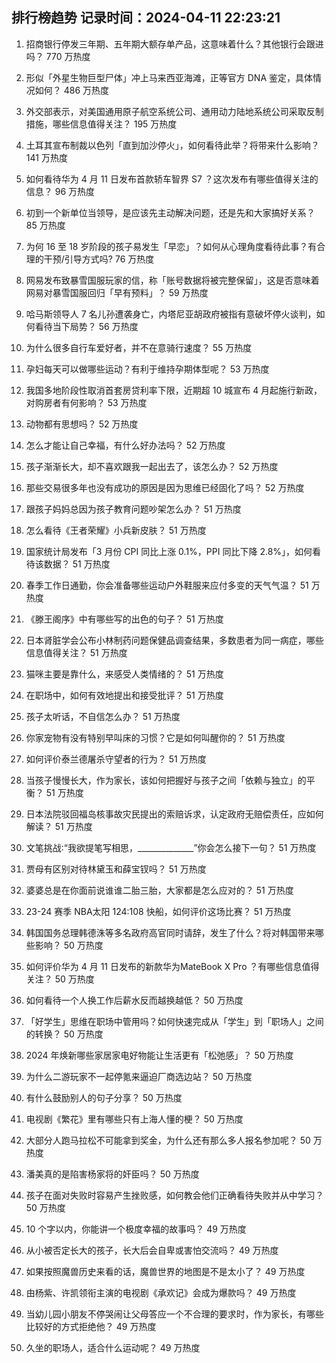 
## 排行榜趋势 记录时间：2024-04-11 22:23:21
  
  1. 招商银行停发三年期、五年期大额存单产品，这意味着什么？其他银行会跟进吗？ 770 万热度
    
  2. 形似「外星生物巨型尸体」冲上马来西亚海滩，正等官方 DNA 鉴定，具体情况如何？ 486 万热度
    
  3. 外交部表示，对美国通用原子航空系统公司、通用动力陆地系统公司采取反制措施，哪些信息值得关注？ 195 万热度
    
  4. 土耳其宣布制裁以色列「直到加沙停火」，如何看待此举？将带来什么影响？ 141 万热度
    
  5. 如何看待华为 4 月 11 日发布首款轿车智界 S7 ？这次发布有哪些值得关注的信息？ 96 万热度
    
  6. 初到一个新单位当领导，是应该先主动解决问题，还是先和大家搞好关系？ 85 万热度
    
  7. 为何 16 至 18 岁阶段的孩子易发生「早恋」？如何从心理角度看待此事？有合理的干预/引导方式吗? 76 万热度
    
  8. 网易发布致暴雪国服玩家的信，称「账号数据将被完整保留」，这是否意味着网易对暴雪国服回归「早有预料」？ 59 万热度
    
  9. 哈马斯领导人 7 名儿孙遭袭身亡，内塔尼亚胡政府被指有意破坏停火谈判，如何看待当下局势？ 56 万热度
    
  10. 为什么很多自行车爱好者，并不在意骑行速度？ 55 万热度
    
  11. 孕妇每天可以做哪些运动？有利于维持孕期体型呢？ 53 万热度
    
  12. 我国多地阶段性取消首套房贷利率下限，近期超 10 城宣布 4 月起施行新政，对购房者有何影响？ 53 万热度
    
  13. 动物都有思想吗？ 52 万热度
    
  14. 怎么才能让自己幸福，有什么好办法吗？ 52 万热度
    
  15. 孩子渐渐长大，却不喜欢跟我一起出去了，该怎么办？ 52 万热度
    
  16. 那些交易很多年也没有成功的原因是因为思维已经固化了吗？ 52 万热度
    
  17. 跟孩子妈妈总因为孩子教育问题吵架怎么办？ 51 万热度
    
  18. 怎么看待《王者荣耀》小兵新皮肤？ 51 万热度
    
  19. 国家统计局发布「3 月份 CPI 同比上涨 0.1%，PPI 同比下降 2.8%」，如何看待该数据？ 51 万热度
    
  20. 春季工作日通勤，你会准备哪些运动户外鞋服来应付多变的天气气温？ 51 万热度
    
  21. 《滕王阁序》中有哪些写的出色的句子？ 51 万热度
    
  22. 日本肾脏学会公布小林制药问题保健品调查结果，多数患者为同一病症，哪些信息值得关注？ 51 万热度
    
  23. 猫咪主要是靠什么，来感受人类情绪的？ 51 万热度
    
  24. 在职场中，如何有效地提出和接受批评？ 51 万热度
    
  25. 孩子太听话，不自信怎么办？ 51 万热度
    
  26. 你家宠物有没有特别早叫床的习惯？它是如何叫醒你的？ 51 万热度
    
  27. 如何评价泰兰德屠杀守望者的行为？ 51 万热度
    
  28. 当孩子慢慢长大，作为家长，该如何把握好与孩子之间「依赖与独立」的平衡？ 51 万热度
    
  29. 日本法院驳回福岛核事故灾民提出的索赔诉求，认定政府无赔偿责任，应如何解读？ 51 万热度
    
  30. 文笔挑战∶“我欲提笔写相思，______________”你会怎么接下一句？ 51 万热度
    
  31. 贾母有区别对待林黛玉和薛宝钗吗？ 51 万热度
    
  32. 婆婆总是在你面前说谁谁二胎三胎，大家都是怎么应对的？ 51 万热度
    
  33. 23-24 赛季 NBA太阳 124:108 快船，如何评价这场比赛？ 51 万热度
    
  34. 韩国国务总理韩德洙等多名政府高官同时请辞，发生了什么？将对韩国带来哪些影响？ 50 万热度
    
  35. 如何评价华为 4 月 11 日发布的新款华为MateBook X Pro ？有哪些信息值得关注？ 50 万热度
    
  36. 如何看待一个人换工作后薪水反而越换越低？ 50 万热度
    
  37. 「好学生」思维在职场中管用吗？如何快速完成从「学生」到「职场人」之间的转换？ 50 万热度
    
  38. 2024 年焕新哪些家居家电好物能让生活更有「松弛感」？ 50 万热度
    
  39. 为什么二游玩家不一起停氪来逼迫厂商选边站？ 50 万热度
    
  40. 有什么鼓励别人的句子分享？ 50 万热度
    
  41. 电视剧《繁花》里有哪些只有上海人懂的梗？ 50 万热度
    
  42. 大部分人跑马拉松不可能拿到奖金，为什么还有那么多人报名参加呢？ 50 万热度
    
  43. 潘美真的是陷害杨家将的奸臣吗？ 50 万热度
    
  44. 孩子在面对失败时容易产生挫败感，如何教会他们正确看待失败并从中学习？ 50 万热度
    
  45. 10 个字以内，你能讲一个极度幸福的故事吗？ 49 万热度
    
  46. 从小被否定长大的孩子，长大后会自卑或害怕交流吗？ 49 万热度
    
  47. 如果按照魔兽历史来看的话，魔兽世界的地图是不是太小了？ 49 万热度
    
  48. 由杨紫、许凯领衔主演的电视剧《承欢记》会成为爆款吗？ 49 万热度
    
  49. 当幼儿园小朋友不停哭闹让父母答应一个不合理的要求时，作为家长，有哪些比较好的方式拒绝他？ 49 万热度
    
  50. 久坐的职场人，适合什么运动呢？ 49 万热度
-- -- --
**Required work**
Every line above from the line with "37. 「好学生」思维在职场中管用吗？如何快速完成从「学生」到「职场人」之间的转换？ 50" to the line with "44. 孩子在面对失败时容易产生挫败感，如何教会他们正确看待失败并从中学习？ 50", inclusive, must be returned exactly; no other line belongs in the reply.

**Answer section**
  37. 「好学生」思维在职场中管用吗？如何快速完成从「学生」到「职场人」之间的转换？ 50 万热度
    
  38. 2024 年焕新哪些家居家电好物能让生活更有「松弛感」？ 50 万热度
    
  39. 为什么二游玩家不一起停氪来逼迫厂商选边站？ 50 万热度
    
  40. 有什么鼓励别人的句子分享？ 50 万热度
    
  41. 电视剧《繁花》里有哪些只有上海人懂的梗？ 50 万热度
    
  42. 大部分人跑马拉松不可能拿到奖金，为什么还有那么多人报名参加呢？ 50 万热度
    
  43. 潘美真的是陷害杨家将的奸臣吗？ 50 万热度
    
  44. 孩子在面对失败时容易产生挫败感，如何教会他们正确看待失败并从中学习？ 50 万热度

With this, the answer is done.